Alles andere zum Thema kann man im langen Nachbarthread nachlesen.
LG
Rudolf
 
Hallo Rudolf,
deswegen ja der Gedanke des Binnings. Da brauch ich ja an dem optischen Aufbau vor der Kamera nix ändern. Natürlich ist da wieder das Händikap, dass nicht jede Kamera Binning ermöglicht, die I-Nova schon, bei den TIS und Alccd weiß ichs nicht. Andernfalls müßte man vielleicht möglichst flache unterschiedliche Barlowelemente haben, die in einem vorgeschaltetem Filterrad positioniert sind. Oder man macht sich ein Filterradgehäuse extra voluminöser. Man Man, man, das sind vielleicht schräge Einfälle :-)).
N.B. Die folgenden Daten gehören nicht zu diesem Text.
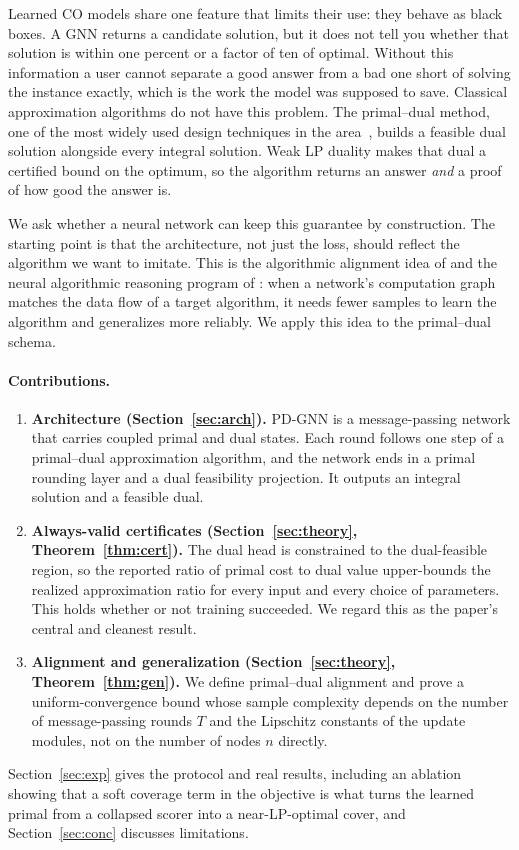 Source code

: \documentclass[11pt]{article}
\theoremstyle{plain}
\theoremstyle{definition}
\theoremstyle{remark}
\newcommand{\PDGNN}{\textsc{PD-GNN}}
\begin{document}
Learned CO models share one feature that limits their use: they behave as black
boxes. A GNN returns a candidate solution, but it does not tell you whether that
solution is within one percent or a factor of ten of optimal. Without this
information a user cannot separate a good answer from a bad one short of solving
the instance exactly, which is the work the model was supposed to save.
Classical approximation algorithms do not have this problem. The primal--dual
method, one of the most widely used design techniques in the
area~\citep{williamson2011design}, builds a feasible dual solution alongside
every integral solution. Weak LP duality makes that dual a certified bound on
the optimum, so the algorithm returns an answer \emph{and} a proof of how good
the answer is.

We ask whether a neural network can keep this guarantee by construction. The
starting point is that the architecture, not just the loss, should reflect the
algorithm we want to imitate. This is the algorithmic alignment idea of
\citet{xu2020what} and the neural algorithmic reasoning program of
\citet{velivckovic2021neural}: when a network's computation graph matches the
data flow of a target algorithm, it needs fewer samples to learn the algorithm
and generalizes more reliably. We apply this idea to the primal--dual schema.

\paragraph{Contributions.}
\begin{enumerate}
\item \textbf{Architecture (Section~\ref{sec:arch}).} \PDGNN{} is a
message-passing network that carries coupled primal and dual states. Each round
follows one step of a primal--dual approximation algorithm, and the network ends
in a primal rounding layer and a dual feasibility projection. It outputs an
integral solution and a feasible dual.
\item \textbf{Always-valid certificates (Section~\ref{sec:theory},
Theorem~\ref{thm:cert}).} The dual head is constrained to the dual-feasible
region, so the reported ratio of primal cost to dual value upper-bounds the
realized approximation ratio for every input and every choice of parameters.
This holds whether or not training succeeded. We regard this as the paper's
central and cleanest result.
\item \textbf{Alignment and generalization (Section~\ref{sec:theory},
Theorem~\ref{thm:gen}).} We define primal--dual alignment and prove a
uniform-convergence bound whose sample complexity depends on the number of
message-passing rounds $T$ and the Lipschitz constants of the update modules,
not on the number of nodes $n$ directly.
\end{enumerate}
Section~\ref{sec:exp} gives the protocol and real results, including an ablation
showing that a soft coverage term in the objective is what turns the learned
primal from a collapsed scorer into a near-LP-optimal cover, and
Section~\ref{sec:conc} discusses limitations.
\end{document}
Wer ganz viel Geld hat, läßt zwei Optiken parallel laufen!
Gruß Manfred
 
Hallo Manfred.
Also, Letzteres ginge schon: Beim mir sitzt parallell zum C14 ein C 9.25. Das könnte ja den Farbkanal aufnehmen, die hochaufgelöste Luminanz kommt vom C14. Den Gedanken hatte ich bei dem Aufbau ohnehin schon. Ich habe die beiden Rohe aber bisher nie ausreichend parallel bekommen, das zeitgleiches Aufnehmen möglich wäre.
Die DMK kann meines Wissens kein Binning. Und die viele Rumbastelei wird mir auch zu viel. Es funktioniert ja auch so schon bestens, so dass eigentlich kein echter Bedarf besteht.